[Opening RECORDS SHOWN section]
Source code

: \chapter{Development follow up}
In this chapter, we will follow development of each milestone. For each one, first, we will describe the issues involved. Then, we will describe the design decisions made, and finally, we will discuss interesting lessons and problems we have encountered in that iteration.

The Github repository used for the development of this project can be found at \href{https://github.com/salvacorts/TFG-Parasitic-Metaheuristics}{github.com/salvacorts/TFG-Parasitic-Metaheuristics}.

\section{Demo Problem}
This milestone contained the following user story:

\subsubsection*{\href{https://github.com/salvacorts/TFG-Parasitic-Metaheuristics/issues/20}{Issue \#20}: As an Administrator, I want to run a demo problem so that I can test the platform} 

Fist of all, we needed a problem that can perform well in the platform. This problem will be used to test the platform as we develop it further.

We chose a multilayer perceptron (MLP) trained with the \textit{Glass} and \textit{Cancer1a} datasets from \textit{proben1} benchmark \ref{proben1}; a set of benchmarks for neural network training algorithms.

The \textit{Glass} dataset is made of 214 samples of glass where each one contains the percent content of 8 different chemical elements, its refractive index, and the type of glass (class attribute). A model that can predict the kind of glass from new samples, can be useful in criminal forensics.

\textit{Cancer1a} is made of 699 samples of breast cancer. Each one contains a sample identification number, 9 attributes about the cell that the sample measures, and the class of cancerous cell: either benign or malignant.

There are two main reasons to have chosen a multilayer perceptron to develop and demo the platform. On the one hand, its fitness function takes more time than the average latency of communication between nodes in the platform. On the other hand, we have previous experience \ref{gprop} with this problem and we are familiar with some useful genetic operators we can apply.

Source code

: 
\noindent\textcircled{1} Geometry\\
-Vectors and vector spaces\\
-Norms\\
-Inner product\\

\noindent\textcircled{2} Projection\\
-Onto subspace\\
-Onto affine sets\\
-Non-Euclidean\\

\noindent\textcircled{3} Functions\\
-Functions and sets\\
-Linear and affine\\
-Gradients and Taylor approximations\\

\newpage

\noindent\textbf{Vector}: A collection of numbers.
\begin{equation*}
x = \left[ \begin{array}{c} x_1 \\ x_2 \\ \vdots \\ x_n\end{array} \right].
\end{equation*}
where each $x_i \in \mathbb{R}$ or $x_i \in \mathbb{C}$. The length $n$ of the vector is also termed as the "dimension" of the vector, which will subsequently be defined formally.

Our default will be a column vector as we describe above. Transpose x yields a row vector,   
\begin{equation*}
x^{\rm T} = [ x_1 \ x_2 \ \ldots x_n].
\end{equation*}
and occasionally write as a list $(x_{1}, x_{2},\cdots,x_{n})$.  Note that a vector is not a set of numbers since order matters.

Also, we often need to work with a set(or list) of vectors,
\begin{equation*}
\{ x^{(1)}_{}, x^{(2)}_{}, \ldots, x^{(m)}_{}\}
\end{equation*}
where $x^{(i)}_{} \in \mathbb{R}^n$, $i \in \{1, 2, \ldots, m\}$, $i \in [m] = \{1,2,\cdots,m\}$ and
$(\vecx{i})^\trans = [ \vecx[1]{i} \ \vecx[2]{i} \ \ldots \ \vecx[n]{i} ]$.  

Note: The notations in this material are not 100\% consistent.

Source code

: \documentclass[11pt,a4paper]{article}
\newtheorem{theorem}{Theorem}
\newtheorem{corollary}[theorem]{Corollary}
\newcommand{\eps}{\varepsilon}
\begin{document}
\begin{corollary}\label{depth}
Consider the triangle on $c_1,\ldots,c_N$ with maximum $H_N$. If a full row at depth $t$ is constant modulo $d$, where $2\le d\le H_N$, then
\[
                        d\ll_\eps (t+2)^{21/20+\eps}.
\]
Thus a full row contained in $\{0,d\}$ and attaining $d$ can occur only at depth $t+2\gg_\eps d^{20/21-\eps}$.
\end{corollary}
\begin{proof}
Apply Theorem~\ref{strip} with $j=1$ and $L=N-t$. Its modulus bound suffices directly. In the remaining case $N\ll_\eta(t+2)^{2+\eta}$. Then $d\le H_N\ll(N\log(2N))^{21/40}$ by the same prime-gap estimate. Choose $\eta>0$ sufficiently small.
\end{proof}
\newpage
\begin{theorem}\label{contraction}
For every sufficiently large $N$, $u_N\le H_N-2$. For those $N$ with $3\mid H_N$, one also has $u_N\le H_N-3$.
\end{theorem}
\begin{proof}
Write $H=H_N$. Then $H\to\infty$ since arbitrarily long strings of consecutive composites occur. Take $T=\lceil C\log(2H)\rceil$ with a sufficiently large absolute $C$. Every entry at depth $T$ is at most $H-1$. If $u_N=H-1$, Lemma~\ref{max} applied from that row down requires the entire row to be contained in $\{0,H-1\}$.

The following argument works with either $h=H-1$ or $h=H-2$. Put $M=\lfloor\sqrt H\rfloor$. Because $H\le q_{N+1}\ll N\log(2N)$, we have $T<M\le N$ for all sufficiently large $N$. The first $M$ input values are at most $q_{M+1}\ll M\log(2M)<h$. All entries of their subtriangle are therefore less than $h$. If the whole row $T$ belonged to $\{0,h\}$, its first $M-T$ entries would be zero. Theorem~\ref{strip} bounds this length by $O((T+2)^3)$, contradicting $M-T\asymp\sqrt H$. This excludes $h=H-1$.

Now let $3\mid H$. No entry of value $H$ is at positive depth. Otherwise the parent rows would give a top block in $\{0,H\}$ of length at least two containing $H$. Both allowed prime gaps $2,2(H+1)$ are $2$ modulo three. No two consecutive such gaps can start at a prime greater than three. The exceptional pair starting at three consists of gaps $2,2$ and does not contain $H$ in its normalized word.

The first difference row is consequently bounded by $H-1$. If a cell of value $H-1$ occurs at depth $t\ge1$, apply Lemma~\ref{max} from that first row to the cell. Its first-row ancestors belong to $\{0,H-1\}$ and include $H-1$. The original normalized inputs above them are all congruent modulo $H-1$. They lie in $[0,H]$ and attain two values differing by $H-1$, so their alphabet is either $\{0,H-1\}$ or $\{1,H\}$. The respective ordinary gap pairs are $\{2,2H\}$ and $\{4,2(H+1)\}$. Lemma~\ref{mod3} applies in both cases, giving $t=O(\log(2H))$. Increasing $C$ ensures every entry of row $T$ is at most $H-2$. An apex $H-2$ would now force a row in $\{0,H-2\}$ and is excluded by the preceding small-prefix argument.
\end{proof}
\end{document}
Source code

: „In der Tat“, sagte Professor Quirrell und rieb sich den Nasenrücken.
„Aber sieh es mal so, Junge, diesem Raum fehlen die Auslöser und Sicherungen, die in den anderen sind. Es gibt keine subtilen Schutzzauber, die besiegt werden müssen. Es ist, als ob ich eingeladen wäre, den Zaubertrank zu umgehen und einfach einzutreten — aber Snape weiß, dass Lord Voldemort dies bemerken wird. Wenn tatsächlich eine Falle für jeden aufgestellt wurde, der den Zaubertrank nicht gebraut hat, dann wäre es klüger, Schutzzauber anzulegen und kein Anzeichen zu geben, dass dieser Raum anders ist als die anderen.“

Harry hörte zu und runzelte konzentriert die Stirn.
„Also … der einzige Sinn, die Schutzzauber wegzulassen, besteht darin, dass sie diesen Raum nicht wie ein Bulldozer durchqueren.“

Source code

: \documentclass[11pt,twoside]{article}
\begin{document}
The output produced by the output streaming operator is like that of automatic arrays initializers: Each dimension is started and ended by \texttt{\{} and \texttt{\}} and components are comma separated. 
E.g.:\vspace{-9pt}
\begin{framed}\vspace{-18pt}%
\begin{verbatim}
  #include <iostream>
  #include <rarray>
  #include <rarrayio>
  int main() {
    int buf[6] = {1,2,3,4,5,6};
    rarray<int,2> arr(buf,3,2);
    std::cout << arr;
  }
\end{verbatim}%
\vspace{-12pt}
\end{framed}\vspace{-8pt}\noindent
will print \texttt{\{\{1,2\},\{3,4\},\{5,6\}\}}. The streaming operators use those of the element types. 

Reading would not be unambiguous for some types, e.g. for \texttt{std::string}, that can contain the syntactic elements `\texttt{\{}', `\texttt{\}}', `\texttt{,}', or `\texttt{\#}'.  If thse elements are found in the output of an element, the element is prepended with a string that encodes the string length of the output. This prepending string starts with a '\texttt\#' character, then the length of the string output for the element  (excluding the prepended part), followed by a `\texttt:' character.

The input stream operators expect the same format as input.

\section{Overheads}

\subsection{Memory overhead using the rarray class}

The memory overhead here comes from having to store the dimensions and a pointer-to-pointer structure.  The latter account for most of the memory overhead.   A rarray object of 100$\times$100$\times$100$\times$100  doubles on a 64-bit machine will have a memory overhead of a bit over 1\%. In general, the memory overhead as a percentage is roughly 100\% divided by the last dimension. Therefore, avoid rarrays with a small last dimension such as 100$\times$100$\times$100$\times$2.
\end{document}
[Closing RECORDS SHOWN section]
> [WHAT YOU NEED TO DO]: Copy each line above where the string "corollary" occurs.

> [RESPONSE TO THE TASK]:
\newtheorem{corollary}[theorem]{Corollary}
\begin{corollary}\label{depth}
\end{corollary}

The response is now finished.